(Stored entries)
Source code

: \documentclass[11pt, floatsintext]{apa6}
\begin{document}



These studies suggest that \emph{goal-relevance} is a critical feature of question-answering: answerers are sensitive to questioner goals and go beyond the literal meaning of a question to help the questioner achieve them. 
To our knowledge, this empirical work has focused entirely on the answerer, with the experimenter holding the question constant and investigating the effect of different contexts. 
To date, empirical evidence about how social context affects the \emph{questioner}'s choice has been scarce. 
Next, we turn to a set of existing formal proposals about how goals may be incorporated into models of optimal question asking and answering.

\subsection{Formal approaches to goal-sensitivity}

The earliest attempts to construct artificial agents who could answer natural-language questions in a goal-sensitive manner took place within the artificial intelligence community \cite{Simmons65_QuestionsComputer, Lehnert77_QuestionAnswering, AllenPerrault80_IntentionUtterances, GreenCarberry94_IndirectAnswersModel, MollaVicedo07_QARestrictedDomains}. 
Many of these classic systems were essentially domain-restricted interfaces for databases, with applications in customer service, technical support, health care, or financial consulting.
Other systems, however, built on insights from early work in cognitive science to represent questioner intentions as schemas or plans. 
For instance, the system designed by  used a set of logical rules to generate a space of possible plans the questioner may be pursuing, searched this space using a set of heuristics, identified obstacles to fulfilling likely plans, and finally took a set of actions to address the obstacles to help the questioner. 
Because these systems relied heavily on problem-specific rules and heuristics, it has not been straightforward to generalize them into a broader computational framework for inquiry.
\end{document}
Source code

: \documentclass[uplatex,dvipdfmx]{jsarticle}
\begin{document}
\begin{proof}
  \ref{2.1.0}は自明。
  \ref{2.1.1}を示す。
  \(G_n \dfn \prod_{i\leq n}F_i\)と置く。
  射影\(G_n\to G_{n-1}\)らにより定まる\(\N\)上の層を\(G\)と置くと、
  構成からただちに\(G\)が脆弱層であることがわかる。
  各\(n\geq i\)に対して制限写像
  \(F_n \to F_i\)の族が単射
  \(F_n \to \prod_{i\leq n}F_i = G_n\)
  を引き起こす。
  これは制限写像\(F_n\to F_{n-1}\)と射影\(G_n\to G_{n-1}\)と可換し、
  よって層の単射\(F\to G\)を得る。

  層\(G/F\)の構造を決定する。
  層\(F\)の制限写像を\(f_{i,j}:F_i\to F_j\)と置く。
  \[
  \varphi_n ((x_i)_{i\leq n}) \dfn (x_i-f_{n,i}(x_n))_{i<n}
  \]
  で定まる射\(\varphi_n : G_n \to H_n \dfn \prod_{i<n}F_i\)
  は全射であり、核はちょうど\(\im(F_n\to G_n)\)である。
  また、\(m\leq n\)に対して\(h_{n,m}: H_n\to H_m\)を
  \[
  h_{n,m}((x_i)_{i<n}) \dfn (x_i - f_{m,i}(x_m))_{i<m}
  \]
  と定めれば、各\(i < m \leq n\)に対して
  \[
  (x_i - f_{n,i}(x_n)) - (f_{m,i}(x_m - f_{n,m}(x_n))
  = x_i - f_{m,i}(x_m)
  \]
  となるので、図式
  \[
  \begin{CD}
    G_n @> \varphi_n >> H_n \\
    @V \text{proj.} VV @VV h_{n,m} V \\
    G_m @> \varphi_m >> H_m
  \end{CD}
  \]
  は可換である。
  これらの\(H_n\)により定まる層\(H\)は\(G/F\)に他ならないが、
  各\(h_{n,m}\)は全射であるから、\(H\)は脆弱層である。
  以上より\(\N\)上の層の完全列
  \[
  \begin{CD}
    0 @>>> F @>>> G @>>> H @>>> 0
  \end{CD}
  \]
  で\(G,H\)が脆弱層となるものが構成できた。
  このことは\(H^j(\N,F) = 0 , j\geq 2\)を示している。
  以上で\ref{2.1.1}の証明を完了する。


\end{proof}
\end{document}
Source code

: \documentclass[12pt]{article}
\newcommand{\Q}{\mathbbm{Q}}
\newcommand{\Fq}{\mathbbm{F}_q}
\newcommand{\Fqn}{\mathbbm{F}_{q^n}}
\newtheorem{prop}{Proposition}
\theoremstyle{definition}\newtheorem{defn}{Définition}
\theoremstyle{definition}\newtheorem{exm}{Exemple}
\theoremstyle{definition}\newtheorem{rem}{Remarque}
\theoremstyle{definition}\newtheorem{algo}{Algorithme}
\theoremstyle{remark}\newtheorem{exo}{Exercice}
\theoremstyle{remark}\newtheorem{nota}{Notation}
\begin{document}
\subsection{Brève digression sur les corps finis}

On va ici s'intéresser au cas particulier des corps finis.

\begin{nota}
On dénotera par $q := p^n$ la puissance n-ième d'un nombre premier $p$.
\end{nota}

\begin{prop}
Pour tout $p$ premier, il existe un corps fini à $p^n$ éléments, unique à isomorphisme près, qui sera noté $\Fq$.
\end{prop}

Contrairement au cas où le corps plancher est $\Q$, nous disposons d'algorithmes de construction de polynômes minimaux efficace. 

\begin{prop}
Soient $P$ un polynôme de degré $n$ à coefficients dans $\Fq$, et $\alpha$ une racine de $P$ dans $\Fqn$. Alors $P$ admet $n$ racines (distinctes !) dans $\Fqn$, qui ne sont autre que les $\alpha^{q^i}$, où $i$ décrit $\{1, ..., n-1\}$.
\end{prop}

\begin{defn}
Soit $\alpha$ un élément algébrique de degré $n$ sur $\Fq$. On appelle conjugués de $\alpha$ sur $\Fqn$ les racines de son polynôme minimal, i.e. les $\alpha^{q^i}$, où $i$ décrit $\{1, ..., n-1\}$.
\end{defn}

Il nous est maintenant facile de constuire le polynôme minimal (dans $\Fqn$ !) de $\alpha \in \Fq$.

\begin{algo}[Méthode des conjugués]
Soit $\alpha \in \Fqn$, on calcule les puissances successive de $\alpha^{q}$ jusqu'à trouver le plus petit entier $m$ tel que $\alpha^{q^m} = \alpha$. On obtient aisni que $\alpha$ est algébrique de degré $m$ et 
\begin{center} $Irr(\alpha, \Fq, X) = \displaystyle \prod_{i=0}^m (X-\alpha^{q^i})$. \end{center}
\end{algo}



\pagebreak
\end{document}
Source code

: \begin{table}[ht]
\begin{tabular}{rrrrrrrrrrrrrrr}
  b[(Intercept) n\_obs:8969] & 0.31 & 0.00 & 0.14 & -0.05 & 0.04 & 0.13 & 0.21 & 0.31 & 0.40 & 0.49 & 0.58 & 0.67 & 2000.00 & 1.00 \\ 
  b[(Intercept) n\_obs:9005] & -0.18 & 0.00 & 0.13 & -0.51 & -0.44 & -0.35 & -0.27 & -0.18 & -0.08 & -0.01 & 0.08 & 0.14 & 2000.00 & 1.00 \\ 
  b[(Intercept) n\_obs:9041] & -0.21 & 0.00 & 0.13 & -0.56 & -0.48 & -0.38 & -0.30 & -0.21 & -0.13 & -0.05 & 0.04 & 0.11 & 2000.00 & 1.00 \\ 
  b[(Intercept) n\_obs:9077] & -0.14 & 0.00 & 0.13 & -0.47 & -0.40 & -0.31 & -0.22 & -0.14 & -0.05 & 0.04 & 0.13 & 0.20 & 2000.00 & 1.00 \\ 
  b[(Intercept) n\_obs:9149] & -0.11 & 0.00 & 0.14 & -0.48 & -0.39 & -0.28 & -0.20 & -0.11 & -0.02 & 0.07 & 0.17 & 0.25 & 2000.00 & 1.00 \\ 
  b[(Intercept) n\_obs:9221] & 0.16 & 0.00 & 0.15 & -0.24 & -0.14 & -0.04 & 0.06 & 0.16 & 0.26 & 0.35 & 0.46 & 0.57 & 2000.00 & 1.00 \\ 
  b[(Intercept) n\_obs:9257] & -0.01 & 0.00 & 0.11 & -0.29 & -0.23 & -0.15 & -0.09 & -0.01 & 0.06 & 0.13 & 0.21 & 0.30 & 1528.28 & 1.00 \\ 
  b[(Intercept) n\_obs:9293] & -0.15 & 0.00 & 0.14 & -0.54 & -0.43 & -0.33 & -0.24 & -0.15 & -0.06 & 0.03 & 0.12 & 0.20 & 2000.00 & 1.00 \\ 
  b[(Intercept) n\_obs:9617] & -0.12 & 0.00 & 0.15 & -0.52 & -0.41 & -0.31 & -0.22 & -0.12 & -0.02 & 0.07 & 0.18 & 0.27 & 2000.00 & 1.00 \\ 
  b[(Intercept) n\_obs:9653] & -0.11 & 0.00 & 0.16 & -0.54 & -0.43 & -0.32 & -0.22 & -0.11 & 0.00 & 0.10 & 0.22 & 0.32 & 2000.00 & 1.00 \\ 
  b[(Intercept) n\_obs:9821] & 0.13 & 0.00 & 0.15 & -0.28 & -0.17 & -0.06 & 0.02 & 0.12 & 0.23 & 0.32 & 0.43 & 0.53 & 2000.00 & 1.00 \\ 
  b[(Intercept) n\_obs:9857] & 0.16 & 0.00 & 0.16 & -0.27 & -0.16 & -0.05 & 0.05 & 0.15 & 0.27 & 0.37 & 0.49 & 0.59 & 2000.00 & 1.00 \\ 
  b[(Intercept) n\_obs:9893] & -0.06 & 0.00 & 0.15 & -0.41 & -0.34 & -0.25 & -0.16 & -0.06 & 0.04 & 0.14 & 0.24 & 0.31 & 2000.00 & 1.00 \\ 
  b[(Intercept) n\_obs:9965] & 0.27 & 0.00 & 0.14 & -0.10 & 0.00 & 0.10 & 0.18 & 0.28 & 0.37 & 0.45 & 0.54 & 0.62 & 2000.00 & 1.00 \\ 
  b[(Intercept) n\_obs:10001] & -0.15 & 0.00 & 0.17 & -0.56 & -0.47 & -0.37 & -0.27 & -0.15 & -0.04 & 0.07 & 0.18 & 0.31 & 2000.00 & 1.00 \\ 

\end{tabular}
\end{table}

What this task involves -> For the string "them", go through the entries above and copy each line where it occurs.

Exercise solution ->
These studies suggest that \emph{goal-relevance} is a critical feature of question-answering: answerers are sensitive to questioner goals and go beyond the literal meaning of a question to help the questioner achieve them. 
Because these systems relied heavily on problem-specific rules and heuristics, it has not been straightforward to generalize them into a broader computational framework for inquiry.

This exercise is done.